Scope of this page: This reference covers Nebraska state-law deadlines only. Federal claims filed in the United States District Court for the District of Nebraska are governed by the applicable federal statute or, where federal law incorporates state law (e.g., 42 U.S.C. § 1983 civil rights claims), Nebraska's analogous period may apply but remains subject to federal procedural rules. Claims arising under tribal jurisdiction on recognized Nebraska tribal lands are not covered here; those fall under tribal court authority as outlined on Nebraska Tribal Courts. Administrative deadlines set by state agencies — such as the Nebraska Workers' Compensation Court or the Nebraska Equal Opportunity Commission — may differ from the civil filing deadlines discussed below and are noted where directly relevant.
Core mechanics or structure
A statute of limitations begins to run on a specific triggering date. Nebraska law recognizes 3 distinct models for that trigger:
1. Accrual at injury (default rule). Under Neb. Rev. Stat. § 25-207, the standard personal injury limitation begins running on the date the injury occurs, not the date the plaintiff discovers it. This default accrual rule applies unless a different model is expressly provided by statute.
2. Discovery rule (modified accrual). Certain Nebraska statutes explicitly shift the accrual date to when the plaintiff discovered — or in the exercise of reasonable diligence should have discovered — the injury and its cause. Medical malpractice under Neb. Rev. Stat. § 44-2828 provides a 2-year period that runs from the date of discovery, subject to a 10-year maximum repose period from the act or omission. The discovery rule is also applied judicially to fraud claims under Neb. Rev. Stat. § 25-207.

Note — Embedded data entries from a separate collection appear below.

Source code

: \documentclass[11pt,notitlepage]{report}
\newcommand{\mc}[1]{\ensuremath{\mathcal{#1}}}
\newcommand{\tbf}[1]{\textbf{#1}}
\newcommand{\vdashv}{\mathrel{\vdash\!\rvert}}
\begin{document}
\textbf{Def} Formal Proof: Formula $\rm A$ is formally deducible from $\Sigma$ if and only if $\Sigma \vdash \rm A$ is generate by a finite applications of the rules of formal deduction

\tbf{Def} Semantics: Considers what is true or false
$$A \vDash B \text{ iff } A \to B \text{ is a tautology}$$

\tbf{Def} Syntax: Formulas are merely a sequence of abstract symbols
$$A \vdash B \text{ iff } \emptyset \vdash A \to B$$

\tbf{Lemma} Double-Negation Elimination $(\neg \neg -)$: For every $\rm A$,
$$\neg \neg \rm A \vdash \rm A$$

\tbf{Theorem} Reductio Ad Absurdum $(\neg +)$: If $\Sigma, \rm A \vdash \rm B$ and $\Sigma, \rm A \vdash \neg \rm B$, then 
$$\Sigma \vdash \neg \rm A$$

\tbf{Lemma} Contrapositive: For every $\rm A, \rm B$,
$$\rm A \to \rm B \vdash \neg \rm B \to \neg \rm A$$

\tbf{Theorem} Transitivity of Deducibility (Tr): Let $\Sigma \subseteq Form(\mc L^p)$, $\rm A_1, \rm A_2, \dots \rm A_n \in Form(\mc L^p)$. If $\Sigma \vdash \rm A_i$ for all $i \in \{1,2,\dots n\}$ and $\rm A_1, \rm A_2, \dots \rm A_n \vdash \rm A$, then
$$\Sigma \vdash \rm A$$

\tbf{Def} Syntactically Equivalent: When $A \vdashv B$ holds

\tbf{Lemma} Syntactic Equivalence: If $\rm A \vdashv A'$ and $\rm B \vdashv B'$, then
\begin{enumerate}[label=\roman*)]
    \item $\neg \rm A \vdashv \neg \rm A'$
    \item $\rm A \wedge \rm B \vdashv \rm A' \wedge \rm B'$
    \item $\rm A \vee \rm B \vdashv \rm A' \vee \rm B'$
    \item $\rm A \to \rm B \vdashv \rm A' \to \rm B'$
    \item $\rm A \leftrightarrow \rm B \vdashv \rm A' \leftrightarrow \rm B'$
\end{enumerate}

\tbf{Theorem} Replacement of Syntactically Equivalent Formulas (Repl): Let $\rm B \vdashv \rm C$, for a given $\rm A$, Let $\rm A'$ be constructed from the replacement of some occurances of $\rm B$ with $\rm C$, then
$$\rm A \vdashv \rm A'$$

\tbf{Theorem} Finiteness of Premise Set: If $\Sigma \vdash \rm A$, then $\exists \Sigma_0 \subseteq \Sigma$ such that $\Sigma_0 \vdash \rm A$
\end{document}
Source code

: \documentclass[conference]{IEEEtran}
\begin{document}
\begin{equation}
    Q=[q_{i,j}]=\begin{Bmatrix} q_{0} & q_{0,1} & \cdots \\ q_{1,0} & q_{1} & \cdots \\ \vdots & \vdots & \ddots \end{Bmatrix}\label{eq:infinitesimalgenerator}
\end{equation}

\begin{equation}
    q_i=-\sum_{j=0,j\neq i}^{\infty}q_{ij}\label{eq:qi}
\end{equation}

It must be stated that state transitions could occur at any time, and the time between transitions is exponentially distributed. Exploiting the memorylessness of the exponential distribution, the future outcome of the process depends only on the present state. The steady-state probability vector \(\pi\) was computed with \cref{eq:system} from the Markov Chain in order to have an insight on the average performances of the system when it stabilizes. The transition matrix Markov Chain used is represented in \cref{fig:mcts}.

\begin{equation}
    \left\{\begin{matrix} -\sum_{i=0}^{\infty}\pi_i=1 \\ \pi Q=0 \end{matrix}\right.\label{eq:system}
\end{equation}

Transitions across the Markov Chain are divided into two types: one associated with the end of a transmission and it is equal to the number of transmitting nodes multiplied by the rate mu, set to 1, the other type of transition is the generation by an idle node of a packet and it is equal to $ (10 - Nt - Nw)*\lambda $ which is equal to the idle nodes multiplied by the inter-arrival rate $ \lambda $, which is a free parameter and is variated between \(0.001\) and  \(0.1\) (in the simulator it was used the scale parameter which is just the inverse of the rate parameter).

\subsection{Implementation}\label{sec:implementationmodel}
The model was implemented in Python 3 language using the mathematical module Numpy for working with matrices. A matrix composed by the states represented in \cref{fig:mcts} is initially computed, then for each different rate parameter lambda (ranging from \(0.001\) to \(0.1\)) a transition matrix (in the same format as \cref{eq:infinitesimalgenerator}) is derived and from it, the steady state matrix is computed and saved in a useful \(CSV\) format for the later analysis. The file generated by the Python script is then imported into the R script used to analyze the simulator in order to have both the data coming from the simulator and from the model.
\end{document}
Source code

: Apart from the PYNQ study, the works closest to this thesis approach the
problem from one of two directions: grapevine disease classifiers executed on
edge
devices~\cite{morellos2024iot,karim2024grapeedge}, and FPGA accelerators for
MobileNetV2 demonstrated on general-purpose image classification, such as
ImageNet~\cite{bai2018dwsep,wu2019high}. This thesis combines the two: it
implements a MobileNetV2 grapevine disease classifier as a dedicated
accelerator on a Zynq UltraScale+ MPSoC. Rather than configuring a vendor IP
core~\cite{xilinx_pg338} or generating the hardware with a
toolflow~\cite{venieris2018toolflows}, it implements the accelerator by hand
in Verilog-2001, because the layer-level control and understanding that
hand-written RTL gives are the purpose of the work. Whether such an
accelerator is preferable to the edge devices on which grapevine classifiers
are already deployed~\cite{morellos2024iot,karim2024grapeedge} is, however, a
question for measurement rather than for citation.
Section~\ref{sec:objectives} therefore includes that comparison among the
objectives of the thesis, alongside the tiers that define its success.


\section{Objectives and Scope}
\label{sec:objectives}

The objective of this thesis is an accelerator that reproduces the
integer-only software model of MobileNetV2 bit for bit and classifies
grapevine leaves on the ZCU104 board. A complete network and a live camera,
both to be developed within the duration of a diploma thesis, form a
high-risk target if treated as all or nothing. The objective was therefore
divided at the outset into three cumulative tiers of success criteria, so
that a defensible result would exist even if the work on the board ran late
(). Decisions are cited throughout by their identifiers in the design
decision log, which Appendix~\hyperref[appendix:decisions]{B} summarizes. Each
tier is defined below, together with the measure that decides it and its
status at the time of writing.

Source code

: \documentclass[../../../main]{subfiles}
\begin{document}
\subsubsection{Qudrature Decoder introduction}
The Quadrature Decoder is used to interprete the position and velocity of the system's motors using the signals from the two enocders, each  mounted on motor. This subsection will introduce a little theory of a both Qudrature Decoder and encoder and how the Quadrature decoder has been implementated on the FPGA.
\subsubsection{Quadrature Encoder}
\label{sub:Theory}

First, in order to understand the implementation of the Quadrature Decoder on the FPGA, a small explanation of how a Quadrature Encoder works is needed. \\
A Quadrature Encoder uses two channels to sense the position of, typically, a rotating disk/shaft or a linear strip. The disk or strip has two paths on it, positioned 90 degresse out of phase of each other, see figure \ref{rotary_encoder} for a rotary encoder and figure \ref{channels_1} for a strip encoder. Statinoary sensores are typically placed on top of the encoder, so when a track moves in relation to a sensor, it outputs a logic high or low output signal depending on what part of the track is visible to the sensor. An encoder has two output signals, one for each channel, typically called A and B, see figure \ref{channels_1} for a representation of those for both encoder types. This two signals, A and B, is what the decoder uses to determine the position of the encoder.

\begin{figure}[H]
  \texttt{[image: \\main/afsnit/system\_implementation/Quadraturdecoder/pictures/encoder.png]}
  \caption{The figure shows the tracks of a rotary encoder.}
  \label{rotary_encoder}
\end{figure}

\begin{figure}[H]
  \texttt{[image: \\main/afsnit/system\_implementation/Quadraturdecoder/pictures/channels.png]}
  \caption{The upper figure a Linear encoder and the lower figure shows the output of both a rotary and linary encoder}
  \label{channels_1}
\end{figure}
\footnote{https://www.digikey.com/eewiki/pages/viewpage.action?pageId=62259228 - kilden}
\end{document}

3. Continuous treatment / continuous harm doctrine. Nebraska courts have applied this doctrine in medical and professional liability contexts, tolling the period while an ongoing professional relationship persists. This is a judicial gloss on the statutory framework, not a separately codified rule.
Tolling provisions suspend the running of the period. Under Neb. Rev. Stat. § 25-213, the limitations period is tolled for plaintiffs who are minors or persons under legal disability at the time the cause of action accrues. The period does not begin to run until the disability is removed. Fraud, absence of a defendant from the state, and certain bankruptcy filings also constitute recognized tolling grounds under Nebraska law.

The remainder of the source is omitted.